15. The instant petition has been filed by the petitioner under Section 14 and Section 15 of the Act praying for termination of the arbitrator which has been unilaterally appointed by the respondent. The petitioner has also prayed that a neutral and impartial arbitrator be appointed by this Court for adjudication of disputes between the parties. (Submission on behalf of the Petitioner)

16. The learned counsel for the petitioner submitted that once it is found that the arbitrator is unable to perform his functions due to eventualities mentioned in section 14(1) of the Act, there shall be an automatic termination of the mandate of the arbitrator and he shall be substituted by another arbitrator. Moreover, under section 14(1) of the said Act, the word used is “shall”. Therefore, the mandate of an arbitrator “shall” terminate and he shall be substituted by another arbitrator, if he, de jure or de facto, is unable to perform his functions or for other reasons fails, to act without undue delay.

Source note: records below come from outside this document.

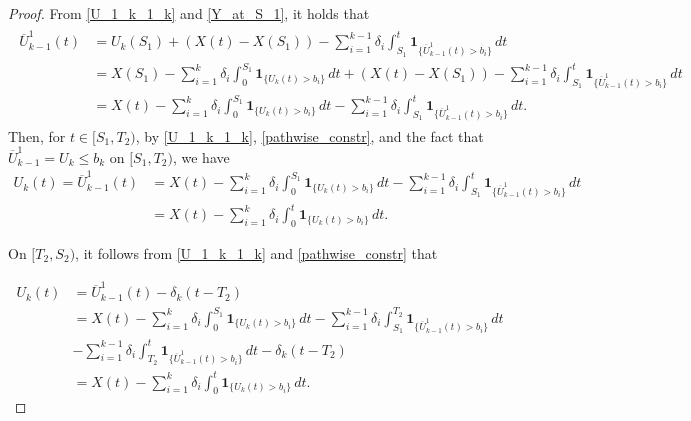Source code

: \documentclass[12pt,reqno]{amsart}
\theoremstyle{definition}
\theoremstyle{remark}
\newcommand{\ind}{\mathbf{1}}
\begin{document}
\begin{proof}
		From \eqref{U_1_k_1_k} and \eqref{Y_at_S_1}, it holds that
		\begin{align}
		\begin{split}
\overline{U}_{k-1}^1(t)  &= U_k(S_1) + (X(t) - X(S_1))-\sum_{i=1}^{k-1}\delta_i \int_{S_1}^t \ind_{\{\overline{U}_{k-1}^1(t)> b_i\}}\,dt \\
		&=  X(S_1)-\sum_{i=1}^{k}\delta_i \int_0^{S_1} \ind_{\{U_k(t)>b_i\}}\,dt + (X(t) - X(S_1))-\sum_{i=1}^{k-1}\delta_i \int_{S_1}^t 
		\ind_{\{\overline{U}_{k-1}^1(t)> b_i\}}\,dt \\
		&=  X(t)-\sum_{i=1}^{k}\delta_i \int_0^{S_1} \ind_{\{U_k(t)>b_i\}}\,dt -\sum_{i=1}^{k-1}\delta_i \int_{S_1}^t \ind_{\{\overline{U}_{k-1}^1(t)> b_i\}}
		\,dt.
		\end{split}	\end{align}
		Then, for  $t \in [S_1, T_2)$, by \eqref{U_1_k_1_k}, \eqref{pathwise_constr}, and the fact that $\overline{U}^1_{k-1} = U_k \leq b_k$ on $[S_1,T_2)$, 
		we have
		\begin{align*}
U_k(t)=\overline{U}_{k-1}^1(t) 
		&=  X(t)-\sum_{i=1}^{k}\delta_i \int_0^{S_1} \ind_{\{U_k(t)>b_i\}}\,dt -\sum_{i=1}^{k-1}\delta_i \int_{S_1}^t \ind_{\{\overline{U}_{k-1}^1(t)> b_i\}}\,dt \\
		&=  X(t)-\sum_{i=1}^{k}\delta_i \int_0^{t} \ind_{\{U_k(t)>b_i\}}\,dt.
			\end{align*}
%
				
				On $[T_2,S_2)$, it follows from \eqref{U_1_k_1_k} and \eqref{pathwise_constr} that
				
						\begin{align*}
						U_k(t) &= \overline{U}_{k-1}^1(t) -\delta_k(t-T_2)\\
		&=  X(t)-\sum_{i=1}^{k}\delta_i \int_0^{S_1} \ind_{\{U_k(t)>b_i\}}\,dt -\sum_{i=1}^{k-1}\delta_i \int_{S_1}^{T_2} 
		\ind_{\{\overline{U}_{k-1}^1(t)> b_i\}}\,dt \\&-\sum_{i=1}^{k-1}\delta_i \int_{T_2}^t \ind_{\{\overline{U}_{k-1}^1(t)> b_i\}}\,dt  -\delta_k(t-T_2)\\
		&=X(t)-\sum_{i=1}^{k}\delta_i \int_0^{t} \ind_{\{U_k(t)>b_i\}}\,dt.
			\end{align*}
		

\end{proof}
\end{document}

17. It is submitted that there has been a unilateral appointment of the Arbitrator by the respondent. The petitioner objected to the unilateral appointment at the time of signing the Branch Agreement and at the time of nomination of the name of the Sole Arbitrator by the respondent.

18. It is further argued that the Sole Arbitrator has wrongly dismissed the Application under Section 16 read with Section 11, 12(3) of the Act. It is submitted that the Sole Arbitrator while adjudicating the said Application has wrongly held that the judgment passed in the case of Perkins Eastman Architects DPC and Another v. HSCC (India) Limited (2020) 20 SCC 760 is not applicable to the facts of the present case. It is contended that as per Section 12 (5) of the Act, the Sole Arbitrator is de jure ineligible. Since, the party interested in the outcome of the dispute appointed the Sole Arbitrator hence, there is de jure ineligibility as upheld by the Hon’ble Supreme Court in Perkins Eastman Architects DPC (Supra). The relevant extract of the judgment is as follows- “3. In the aforesaid premises the Applicants submit:- (b) The Chairman and Managing Director was the competent authority to appoint a sole arbitrator; xxx

20. We thus have two categories of cases. The first, similar to the one dealt with in TRF Limited where the Managing Director himself is named as an arbitrator with an additional power to appoint any other person as an arbitrator. In the second category, the Managing Director is not to act as an arbitrator himself but is empowered or authorized to appoint any other person of his choice or discretion as an arbitrator. If in the first category of cases, the Managing Director was found incompetent, it was because of the interest that he would be said to be having in the outcome or result of the dispute. The element of invalidity would thus be directly relatable to and arise from the interest that he would be having in such outcome or decision. If that be the test, similar invalidity would always arise and spring even in the second category of cases. If the interest that he has in the outcome of the dispute, is taken to be the basis for the possibility of bias, it will always be present irrespective of whether the matter stands under the first or second category of cases. We are conscious that if such deduction is drawn from the decision of this Court in TRF Limited, all cases having clauses similar to that with which we are presently concerned a party to the agreement would be disentitled to make any appointment of an Arbitrator on its own and it would always be available to argue that a party or an official or an authority having interest in the dispute would be disentitled to make appointment of an Arbitrator.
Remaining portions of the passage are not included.